*Input data:*

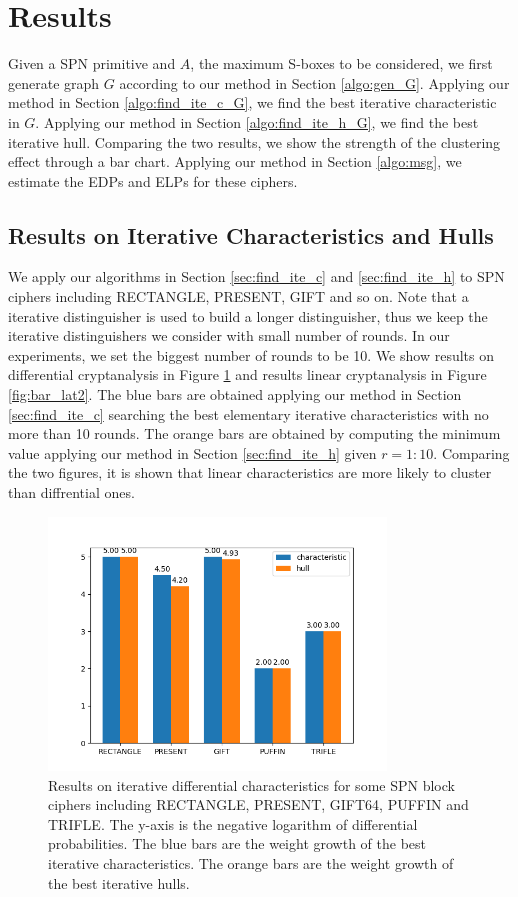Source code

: \section{Results}\label{sec:result}

Given a SPN primitive and $A$, the maximum S-boxes to be considered, we first generate graph $G$ according to our method in Section \ref{algo:gen_G}. Applying our method in Section \ref{algo:find_ite_c_G}, we find the best iterative characteristic in $G$. Applying our method in Section \ref{algo:find_ite_h_G}, we find the best iterative hull. Comparing the two results, we show the strength of the clustering effect through a bar chart. Applying our method in Section \ref{algo:msg}, we estimate the EDPs and ELPs for these ciphers. 

\subsection{Results on Iterative Characteristics and Hulls}

We apply our algorithms in Section \ref{sec:find_ite_c} and \ref{sec:find_ite_h} to SPN ciphers including RECTANGLE, PRESENT, GIFT and so on. Note that a iterative distinguisher is used to build a longer distinguisher, thus we keep the iterative distinguishers we consider with small number of rounds. In our experiments, we set the biggest number of rounds to be 10. We show results on differential cryptanalysis in Figure \ref{fig:bar_ddt} and results linear cryptanalysis in Figure \ref{fig:bar_lat2}. The blue bars are obtained applying our method in Section \ref{sec:find_ite_c} searching the best elementary iterative characteristics with no more than 10 rounds. The orange bars are obtained by computing the minimum value applying our method in Section \ref{sec:find_ite_h} given $r=1:10$. Comparing the two figures, it is shown that linear characteristics are more likely to cluster than diffrential ones. 

\begin{figure}\label{fig:bar_ddt}
    \centering
    \caption{Results on iterative differential characteristics for some SPN block ciphers including RECTANGLE, PRESENT, GIFT64, PUFFIN and TRIFLE. The y-axis is the negative logarithm of differential probabilities. The blue bars are the weight growth of the best iterative characteristics. The orange bars are the weight growth of the best iterative hulls.}
	\includegraphics[width=0.8\textwidth]{fig/bar_ddt.png}
\end{figure}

*Exercise objective:* Would you write out the data exactly, with no pictures in the copy?

*Written response:*
Source code

: \section{Results}\label{sec:result}

Given a SPN primitive and $A$, the maximum S-boxes to be considered, we first generate graph $G$ according to our method in Section \ref{algo:gen_G}. Applying our method in Section \ref{algo:find_ite_c_G}, we find the best iterative characteristic in $G$. Applying our method in Section \ref{algo:find_ite_h_G}, we find the best iterative hull. Comparing the two results, we show the strength of the clustering effect through a bar chart. Applying our method in Section \ref{algo:msg}, we estimate the EDPs and ELPs for these ciphers. 

\subsection{Results on Iterative Characteristics and Hulls}

We apply our algorithms in Section \ref{sec:find_ite_c} and \ref{sec:find_ite_h} to SPN ciphers including RECTANGLE, PRESENT, GIFT and so on. Note that a iterative distinguisher is used to build a longer distinguisher, thus we keep the iterative distinguishers we consider with small number of rounds. In our experiments, we set the biggest number of rounds to be 10. We show results on differential cryptanalysis in Figure \ref{fig:bar_ddt} and results linear cryptanalysis in Figure \ref{fig:bar_lat2}. The blue bars are obtained applying our method in Section \ref{sec:find_ite_c} searching the best elementary iterative characteristics with no more than 10 rounds. The orange bars are obtained by computing the minimum value applying our method in Section \ref{sec:find_ite_h} given $r=1:10$. Comparing the two figures, it is shown that linear characteristics are more likely to cluster than diffrential ones. 

\begin{figure}\label{fig:bar_ddt}
    \centering
    \caption{Results on iterative differential characteristics for some SPN block ciphers including RECTANGLE, PRESENT, GIFT64, PUFFIN and TRIFLE. The y-axis is the negative logarithm of differential probabilities. The blue bars are the weight growth of the best iterative characteristics. The orange bars are the weight growth of the best iterative hulls.}
	\includegraphics[width=0.8\textwidth]{fig/bar_ddt.png}
\end{figure}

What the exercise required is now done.